La remise d’un rapport interministériel, attendu depuis plusieurs mois, suscite de vives préoccupations parmi les représentants des collectivités territoriales. Cette mission d’inspection, chargée de proposer un plan de financement pour la dépollution de l’eau potable, notamment des substances per- et polyfluoroalkylées (PFAS) et de certains résidus de pesticides, devait initialement rendre ses conclusions dans un délai de trois mois. Les élus, reçus par la cheffe de l’inspection générale de la Transition écologique, ont appris que la publication ne serait effective qu’au début de l’été, un délai jugé excessif.

Les craintes portent désormais sur le devenir même de ce document. Des responsables locaux évoquent le risque de voir ce travail rejoindre d’autres rapports demeurés sans suite dans les archives ministérielles. Ils insistent sur l’urgence de clarifier les mécanismes de financement, alors que le principe actuel fait reposer le coût de la dépollution sur les collectivités et les consommateurs plutôt que sur les industriels émetteurs. L’adoption d’un décret instituant une redevance spécifique aux PFAS, annoncée dans le plan gouvernemental, se fait également attendre.

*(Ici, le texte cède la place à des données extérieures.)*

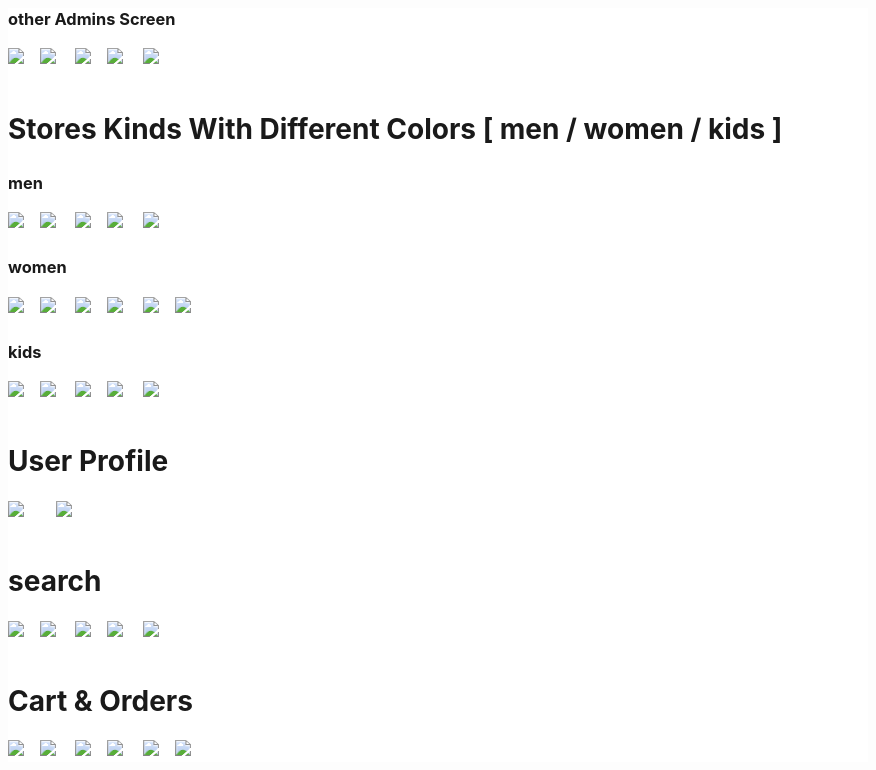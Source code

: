 ### other Admins Screen
<img src="shots/admin/4.jpg" height="500em"  />&nbsp;&nbsp;&nbsp;&nbsp;<img src="shots/admin/5.jpg" height="500em" />&nbsp;&nbsp;&nbsp;&nbsp;
<img src="shots/admin/6.jpg" height="500em"  />&nbsp;&nbsp;&nbsp;&nbsp;<img src="shots/admin/7.jpg" height="500em" />&nbsp;&nbsp;&nbsp;&nbsp;
<img src="shots/admin/8.jpg" height="500em"  />


# Stores Kinds With Different Colors   [ men / women / kids ]
### men
<img src="shots/store for user/1.jpg" height="500em"  />&nbsp;&nbsp;&nbsp;&nbsp;<img src="shots/store for user/2.jpg" height="500em" />&nbsp;&nbsp;&nbsp;&nbsp;
<img src="shots/store for user/3.jpg" height="500em"  />&nbsp;&nbsp;&nbsp;&nbsp;<img src="shots/store for user/4.jpg" height="500em" />&nbsp;&nbsp;&nbsp;&nbsp;
<img src="shots/store for user/5.jpg" height="500em"  />

### women
<img src="shots/store for user/11.jpg" height="500em"  />&nbsp;&nbsp;&nbsp;&nbsp;<img src="shots/store for user/12.jpg" height="500em" />&nbsp;&nbsp;&nbsp;&nbsp;
<img src="shots/store for user/13.jpg" height="500em"  />&nbsp;&nbsp;&nbsp;&nbsp;<img src="shots/store for user/14.jpg" height="500em" />&nbsp;&nbsp;&nbsp;&nbsp;
<img src="shots/store for user/15.jpg" height="500em"  />&nbsp;&nbsp;&nbsp;&nbsp;<img src="shots/store for user/16.jpg" height="500em" />

### kids
<img src="shots/store for user/6.jpg" height="500em"  />&nbsp;&nbsp;&nbsp;&nbsp;<img src="shots/store for user/7.jpg" height="500em" />&nbsp;&nbsp;&nbsp;&nbsp;
<img src="shots/store for user/8.jpg" height="500em"  />&nbsp;&nbsp;&nbsp;&nbsp;<img src="shots/store for user/9.jpg" height="500em" />&nbsp;&nbsp;&nbsp;&nbsp;
<img src="shots/store for user/10.jpg" height="500em"  />


# User Profile
<img src="shots/user/1.jpg" height="500em"  />&nbsp;&nbsp;&nbsp;&nbsp;&nbsp;&nbsp;&nbsp;&nbsp;<img src="shots/user/2.jpg" height="500em" />


# search 
<img src="shots/search/1.jpg" height="500em"  />&nbsp;&nbsp;&nbsp;&nbsp;<img src="shots/search/4.jpg" height="500em" />&nbsp;&nbsp;&nbsp;&nbsp;
<img src="shots/search/2.jpg" height="500em"  />&nbsp;&nbsp;&nbsp;&nbsp;<img src="shots/search/3.jpg" height="500em" />&nbsp;&nbsp;&nbsp;&nbsp;
<img src="shots/search/5.jpg" height="500em"  />


# Cart & Orders
<img src="shots/cart/1.jpg" height="500em"  />&nbsp;&nbsp;&nbsp;&nbsp;<img src="shots/cart/2.jpg" height="500em" />&nbsp;&nbsp;&nbsp;&nbsp;
<img src="shots/order/1.jpg" height="500em"  />&nbsp;&nbsp;&nbsp;&nbsp;<img src="shots/order/2.jpg" height="500em" />&nbsp;&nbsp;&nbsp;&nbsp;
<img src="shots/order/3.jpg" height="500em"  />&nbsp;&nbsp;&nbsp;&nbsp;<img src="shots/order/4.jpg" height="500em" />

Face à cette attente, les élus réclament la mise en place immédiate d’un fonds de solidarité, abondé par l’État, pour soutenir les communes déjà confrontées à des contaminations avérées. Parallèlement, ils demandent la création d’une instance de concertation permanente où les collectivités seraient représentées aux côtés des associations de riverains et des organisations non gouvernementales. Cette plateforme aurait pour objectif de faciliter le dialogue direct avec les administrations concernées, estimant que la voix des territoires doit être mieux entendue dans les arbitrages à venir.